2
   

phpBB robots.txt tutorial

 
 
Reply Sat 10 Apr, 2004 10:03 pm
robots.txt is a file that must be placed in the domain's root directory. Search engine spiders will load it and then follow the rules (if they are "good" spammer spiders and other miscreant spiders will not follow the rules).

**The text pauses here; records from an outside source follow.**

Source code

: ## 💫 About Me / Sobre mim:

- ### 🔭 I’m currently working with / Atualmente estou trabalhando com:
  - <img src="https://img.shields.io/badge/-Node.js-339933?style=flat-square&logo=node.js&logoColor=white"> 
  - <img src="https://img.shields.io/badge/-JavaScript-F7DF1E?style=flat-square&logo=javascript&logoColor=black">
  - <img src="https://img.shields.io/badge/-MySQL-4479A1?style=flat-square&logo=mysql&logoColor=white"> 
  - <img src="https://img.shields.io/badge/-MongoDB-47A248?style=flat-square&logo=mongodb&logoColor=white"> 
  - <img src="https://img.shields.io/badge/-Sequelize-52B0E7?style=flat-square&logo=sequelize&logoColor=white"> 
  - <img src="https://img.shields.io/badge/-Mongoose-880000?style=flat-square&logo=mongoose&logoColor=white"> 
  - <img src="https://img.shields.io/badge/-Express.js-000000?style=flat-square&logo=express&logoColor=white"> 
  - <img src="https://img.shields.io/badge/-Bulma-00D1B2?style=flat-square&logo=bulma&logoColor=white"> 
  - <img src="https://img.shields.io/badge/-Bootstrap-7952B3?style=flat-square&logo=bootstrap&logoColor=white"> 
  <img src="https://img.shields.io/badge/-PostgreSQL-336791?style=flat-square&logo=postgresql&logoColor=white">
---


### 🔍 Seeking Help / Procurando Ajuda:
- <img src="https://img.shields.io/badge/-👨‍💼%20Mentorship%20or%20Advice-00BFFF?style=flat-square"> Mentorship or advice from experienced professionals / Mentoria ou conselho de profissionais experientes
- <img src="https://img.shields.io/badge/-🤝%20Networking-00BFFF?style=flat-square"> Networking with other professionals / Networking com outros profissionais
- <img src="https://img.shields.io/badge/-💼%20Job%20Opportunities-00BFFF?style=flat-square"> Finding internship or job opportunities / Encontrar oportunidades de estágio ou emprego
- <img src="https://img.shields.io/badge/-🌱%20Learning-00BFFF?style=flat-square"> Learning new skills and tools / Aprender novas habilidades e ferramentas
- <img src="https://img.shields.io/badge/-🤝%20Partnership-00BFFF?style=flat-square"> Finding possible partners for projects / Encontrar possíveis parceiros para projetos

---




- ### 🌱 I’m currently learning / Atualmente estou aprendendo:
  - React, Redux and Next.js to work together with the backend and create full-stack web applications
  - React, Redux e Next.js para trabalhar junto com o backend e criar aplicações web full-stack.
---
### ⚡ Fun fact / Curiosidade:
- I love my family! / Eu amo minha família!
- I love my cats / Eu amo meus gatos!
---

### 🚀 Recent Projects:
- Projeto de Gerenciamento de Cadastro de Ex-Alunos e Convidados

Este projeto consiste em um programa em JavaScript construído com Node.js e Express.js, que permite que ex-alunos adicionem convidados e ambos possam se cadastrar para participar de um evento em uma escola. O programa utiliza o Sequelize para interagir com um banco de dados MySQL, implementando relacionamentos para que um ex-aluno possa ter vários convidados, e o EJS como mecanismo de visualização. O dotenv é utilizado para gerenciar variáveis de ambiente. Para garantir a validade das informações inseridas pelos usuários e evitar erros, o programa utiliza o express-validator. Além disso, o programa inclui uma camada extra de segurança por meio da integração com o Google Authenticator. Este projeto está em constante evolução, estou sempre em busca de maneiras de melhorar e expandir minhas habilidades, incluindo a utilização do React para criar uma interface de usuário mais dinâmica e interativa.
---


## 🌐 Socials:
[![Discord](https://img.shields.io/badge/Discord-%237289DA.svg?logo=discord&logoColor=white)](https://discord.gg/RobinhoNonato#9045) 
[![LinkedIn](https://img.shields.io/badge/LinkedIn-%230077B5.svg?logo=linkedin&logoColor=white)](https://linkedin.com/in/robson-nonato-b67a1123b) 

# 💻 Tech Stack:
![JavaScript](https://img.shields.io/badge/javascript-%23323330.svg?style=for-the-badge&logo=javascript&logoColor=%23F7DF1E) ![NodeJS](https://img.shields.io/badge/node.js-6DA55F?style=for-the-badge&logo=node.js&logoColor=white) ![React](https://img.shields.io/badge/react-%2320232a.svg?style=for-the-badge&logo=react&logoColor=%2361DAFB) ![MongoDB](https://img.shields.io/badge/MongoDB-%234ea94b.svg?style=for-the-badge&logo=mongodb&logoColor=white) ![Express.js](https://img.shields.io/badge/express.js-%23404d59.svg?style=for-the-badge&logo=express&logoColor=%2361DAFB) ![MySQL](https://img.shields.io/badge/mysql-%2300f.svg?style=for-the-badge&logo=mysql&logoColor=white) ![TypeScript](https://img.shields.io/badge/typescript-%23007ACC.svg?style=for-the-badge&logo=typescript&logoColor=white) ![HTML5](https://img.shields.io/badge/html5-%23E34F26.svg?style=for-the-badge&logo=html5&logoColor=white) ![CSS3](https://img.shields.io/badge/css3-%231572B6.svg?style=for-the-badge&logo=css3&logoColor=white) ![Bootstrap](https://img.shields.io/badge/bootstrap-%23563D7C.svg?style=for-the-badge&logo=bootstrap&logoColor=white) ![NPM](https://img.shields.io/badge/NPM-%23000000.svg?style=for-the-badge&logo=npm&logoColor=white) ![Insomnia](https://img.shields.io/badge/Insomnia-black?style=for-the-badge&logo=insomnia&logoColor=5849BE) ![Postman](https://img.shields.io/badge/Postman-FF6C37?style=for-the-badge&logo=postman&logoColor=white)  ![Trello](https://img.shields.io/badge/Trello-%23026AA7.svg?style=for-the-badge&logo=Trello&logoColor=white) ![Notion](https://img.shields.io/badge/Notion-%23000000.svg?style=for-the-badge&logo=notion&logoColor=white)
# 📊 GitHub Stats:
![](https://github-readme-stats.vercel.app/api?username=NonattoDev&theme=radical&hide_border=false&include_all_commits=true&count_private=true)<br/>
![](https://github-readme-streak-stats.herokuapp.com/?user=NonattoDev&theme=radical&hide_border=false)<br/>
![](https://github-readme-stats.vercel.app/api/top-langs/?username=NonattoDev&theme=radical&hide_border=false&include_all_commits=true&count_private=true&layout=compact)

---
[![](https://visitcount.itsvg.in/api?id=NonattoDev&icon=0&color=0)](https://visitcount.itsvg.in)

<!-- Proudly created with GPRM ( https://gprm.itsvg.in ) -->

robots.txt is basically the best way to keep certain pages from being spidered and indexed by search engines.

The following is an example for phpBB.

Create a file called robots.txt

Then add the rules, preventing spiders from spidering the pages you do not want them to spider.

Here is an example for a phpBB install in a subdirectory called "forums". If you have it installed in a different directory you need to change this.

Code:User-agent: *
Disallow: /forums/admin/
Disallow: /forums/images/
Disallow: /forums/includes/
Disallow: /forums/language/
Disallow: /forums/templates/
Disallow: /forums/common.php
Disallow: /forums/groupcp.php
Disallow: /forums/memberlist.php
Disallow: /forums/modcp.php
Disallow: /forums/posting.php
Disallow: /forums/profile.php
Disallow: /forums/privmsg.php
Disallow: /forums/viewonline.php
Disallow: /forums/faq.php
Disallow: /forums/updates-topic
Disallow: /forums/stop-updates-topic
Disallow: /forums/ptopic
Disallow: /forums/ntopic
Disallow: /post-


The last few pertain to the Able2Know.com SEO MOD. You might also consider preventing search.php from being spidered.
  • Topic Stats
  • Top Replies
  • Link to this Topic
Type: Discussion • Score: 2 • Views: 71,844 • Replies: 70
No top replies

 
zoomsan
 
  1  
Reply Sun 11 Apr, 2004 01:12 pm
hello craven,

what would be the benefit or the consequence to throwing in search.php in that robots.txt file?

thanks!

zm
0 Replies
 
Craven de Kere
 
  1  
Reply Sun 11 Apr, 2004 04:49 pm
Well,

This type of page:

http://www.able2know.com/forums/search.php?search_author=zoomsan

Can either help or hurt, it depends on your site's "link flow" and a couple of other trivialities.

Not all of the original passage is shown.